Wednesday, 18 May 2011

Love is From God

1 John 4 : 7-10: A Meditation
Beloved, let us love one another, because love is from God, everyone who loves is born of God and knows God. Whoever does not love does not know God, for God is love. God’s love was revealed among us in this way: God sent his only Son into the world so that we might live through him. In this is love, not that we loved God but that he loved us and sent his Son to be the atoning sacrifice for us. (1 John 4 : 7-10)
What is love? Love is at the very heart of God himself! This short passage from 1 John spells out that message very clearly. It begins by exhorting us to love one another. What an easy and casual word love often seems to many in today’s world. We all have the capacity to love and to receive love. Yet to show love to one another is to somehow show them something of God, to give them a glimpse of the very essence of who God is. Love is not something that can simply be reduced to “nice feelings”, it is something that goes so much deeper than that. This passage echoes John 3:16 which speaks of God’s sacrificial love for all, and holds out the promise of abiding within his love for ever.
We are urged to love within the context of our community, whether that community is one of family, church, work....wherever we may find ourselves. It is not something that we can do by ourselves in our own spiritual bubble. It is something that requires us to develop a relationship with others in order to flourish and grow. The depth of love that God has for us is the perfect model by which we can aspire to love others as he has loved us. Out of our own experience of God’s love for us we can reflect that love back to God and to others.....a sort of mirror if you like.
John reminds us that it is through God reaching out to us in love, and firmly rooting the sacrifice of Jesus as something borne out of that love. The whole idea of the atonement by which we are able to be reconciled to God through Jesus comes purely out of his love for us. It is God reaching out to us rather than us reaching out to God that is key here. It is only through his love that we are able to truly know what it is to live. When we are able to reach out to others in love they may see something of God in us.
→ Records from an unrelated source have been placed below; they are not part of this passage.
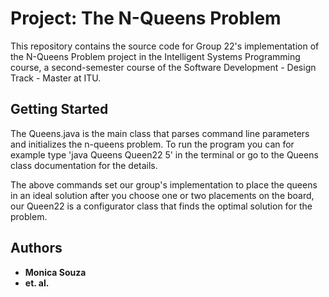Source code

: # Project: The N-Queens Problem

This repository contains the source code for Group 22's implementation
of the N-Queens Problem project in the Intelligent Systems Programming course,
a second-semester course of the Software Development - Design Track - Master at ITU.

## Getting Started

The Queens.java is the main class that parses command line parameters and initializes the n-queens problem.
To run the program you can for example type 'java Queens Queen22 5' in the terminal or go to the Queens class documentation
for the details.

The above commands set our group's implementation to place the queens in an ideal solution after you choose one or two placements on the board, our Queen22 is a configurator class that finds the optimal solution for the problem.

## Authors

* **Monica Souza**
* **et. al.**
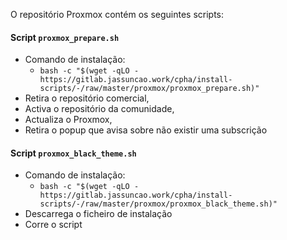 O repositório Proxmox contém os seguintes scripts:

#### Script `proxmox_prepare.sh`
- Comando de instalação:
  - `bash -c "$(wget -qLO - https://gitlab.jassuncao.work/cpha/install-scripts/-/raw/master/proxmox/proxmox_prepare.sh)"`
- Retira o repositório comercial,
- Activa o repositório da comunidade,
- Actualiza o Proxmox,
- Retira o popup que avisa sobre não existir uma subscrição

#### Script `proxmox_black_theme.sh`
- Comando de instalação:
  - `bash -c "$(wget -qLO - https://gitlab.jassuncao.work/cpha/install-scripts/-/raw/master/proxmox/proxmox_black_theme.sh)"`
- Descarrega o ficheiro de instalação
- Corre o script
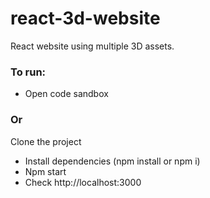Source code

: # react-3d-website

React website using multiple 3D assets.

### To run:
* Open code sandbox </br>
### Or </br>
Clone the project
* Install dependencies (npm install or npm i)
* Npm start
* Check http://localhost:3000
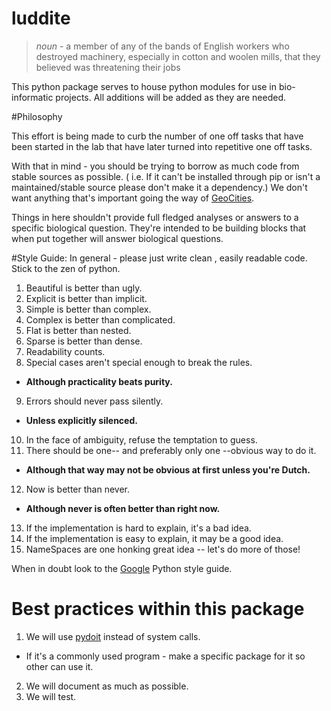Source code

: # luddite

> *noun* - a member of any of the bands of English workers who destroyed machinery, especially in cotton and woolen mills, that they believed was threatening their jobs 

This python package serves to house python modules for use in bio-informatic projects. All additions will be added as they are needed. 

#Philosophy

This effort is being made to curb the number of one off tasks that have been started in the lab that have later turned into repetitive one off tasks. 

With that in mind - you should be trying to borrow as much code from stable sources as possible. ( i.e. If it can't be installed through pip or isn't a maintained/stable source please don't make it a dependency.) We don't want anything that's important going the way of [GeoCities](https://en.wikipedia.org/wiki/Yahoo!_GeoCities). 

Things in here shouldn't provide full fledged analyses or answers to a specific biological question. They're intended to be building blocks that when put together will answer biological questions. 

#Style Guide: 
In general - please just write clean , easily readable code. Stick to the zen of python. 

1. Beautiful is better than ugly.
2. Explicit is better than implicit.
3. Simple is better than complex.
4. Complex is better than complicated.
5. Flat is better than nested.
6. Sparse is better than dense.
7. Readability counts.
8. Special cases aren't special enough to break the rules.
  * __Although practicality beats purity.__
9. Errors should never pass silently.
  * __Unless explicitly silenced.__
10. In the face of ambiguity, refuse the temptation to guess.
11. There should be one-- and preferably only one --obvious way to do it.
  * __Although that way may not be obvious at first unless you're Dutch.__
12. Now is better than never.
  * __Although never is often better than right now.__
13. If the implementation is hard to explain, it's a bad idea.
14. If the implementation is easy to explain, it may be a good idea.
15. NameSpaces are one honking great idea -- let's do more of those!

When in doubt look to the [Google](https://google.github.io/styleguide/pyguide.html) Python style guide.

# Best practices within this package

1. We will use [pydoit](http://pydoit.org/) instead of system calls. 
  * If it's a commonly used program - make a specific package for it so other can use it.
2. We will document as much as possible.
3. We will test.



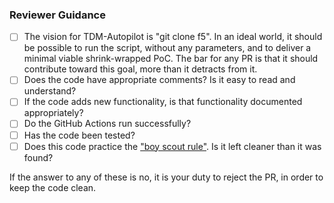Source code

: ### Reviewer Guidance

- [ ] The vision for TDM-Autopilot is "git clone f5". In an ideal world, it should be possible to run the script, without any parameters, and to deliver a minimal viable shrink-wrapped PoC. The bar for any PR is that it should contribute toward this goal, more than it detracts from it.
- [ ] Does the code have appropriate comments? Is it easy to read and understand?
- [ ] If the code adds new functionality, is that functionality documented appropriately?
- [ ] Do the GitHub Actions run successfully?
- [ ] Has the code been tested?
- [ ] Does this code practice the ["boy scout rule"](https://deviq.com/principles/boy-scout-rule). Is it left cleaner than it was found?

If the answer to any of these is no, it is your duty to reject the PR, in order to keep the code clean.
It is useful at this time of Lent as we prepare to journey with Christ through the events of Holy Week to focus not only upon self-denial, but also on love. Our response to the self-giving love of Jesus upon the cross ideally should be a reflection of that love. When we strive to be more like Christ in our attitude towards others, we reflect in our own lives the love that God first showed towards us. It is by recognising the source of that love and by allowing ourselves to be used by God to share that love with others that we are able to more fully enter into the love and passion of our Lord Jesus Christ.